There is an organized system of impunity. Those responsible for kidnappings, disappearances, torture, massive bombing of cities, refugee queues and “safe zones” are not brought to justice but are given new shoulder badges and new positions. And their impunity inspires new criminals.
Indeed, in the new millennium, Russia is entering the colonial practices of those countries that strongly condemn them.
But what significance can these events in Europe have for Africa?
After all, Europe for decades ignored the wars and genocides on the African continent where the human toll was much higher. I think there is no disregard or disdain: this is the optics of the “world of worlds” in which we live – everyone sees their world first and foremost. But this does not cancel the interdependence between these different worlds.
International peacekeepers were deployed to Somalia in the early 1990s. The events of October 3-4, 1993 in Mogadishu appear in Ridley Scott’s film, “The black hawk has fallenThe bodies of dead US Special Forces are being dragged through the streets by Mohamed Aideed’s men as they are being videotaped.
Television news proved to the world that in “peacekeeping operations” one has to pay with the lives of peacekeepers. This led to chaos in the international community.
For 21 months, the idea of ”humanitarian intervention” was compromised. That is why the genocide in Rwanda in 1994 became possible – hundreds of thousands of people were killed with complete inaction on the part of the “peacekeepers”.
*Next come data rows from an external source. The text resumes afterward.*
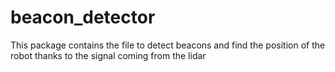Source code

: # beacon_detector
This package contains the file to detect beacons and find the position of the robot thanks to the signal coming from the lidar

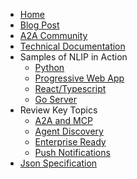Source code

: <!-- docs/_sidebar.md -->

- [Home](/)
- [Blog Post](https://developers.googleblog.com/en/a2a-a-new-era-of-agent-interoperability/)
- [A2A Community](community.md)
- [Technical Documentation](documentation.md)
- Samples of NLIP in Action
  - [Python](https://github.com/nlip-project/examples/tree/main/nlip_client_chain-lit_py)
  - [Progressive Web App](https://github.com/nlip-project/examples/tree/main/nlip_client_pwa_ts)
  - [React/Typescript](https://github.com/nlip-project/examples/tree/main/nlip_client_vite_ts)
  - [Go Server](https://github.com/nlip-project/examples/tree/main/nlip_server_go)
- Review Key Topics
  - [A2A and MCP](topics/a2a_and_mcp.md)
  - [Agent Discovery](topics/agent_discovery.md)
  - [Enterprise Ready](topics/enterprise_ready.md)
  - [Push Notifications](topics/push_notifications.md)
- [Json Specification](https://github.com/google/A2A/tree/main/specification/json)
The echoes of what happened in Mogadishu in Europe were also resounding. World powers were blinded and froze as they watched the bloody events in The first Chechen war from December 1994 to June 1995.
Crippled Europe watched the Bosnian war, even Genocide in Srebrenicauntil the massacre of thousands of Muslims in July 1995. Only after these events did the prolonged silence stop.
Now, unpunished Russian aggression in Ukraine means, for Africa, not only the prospect of losing grain supplies and the prospect of hunger and social unrest, but also an inevitable change in the global “rules of the game”.
Not to mention tens of thousands of Wagner Group Fighters who have gained a new and terrible experience in Ukraine and are ready to transfer it to all continents of our large, but very small planet. DM/MC
Alexander Cherkasov was the head of the Nobel Prize-winning Russian human rights organization Memorial until it was formally liquidated by the Russian government late last year.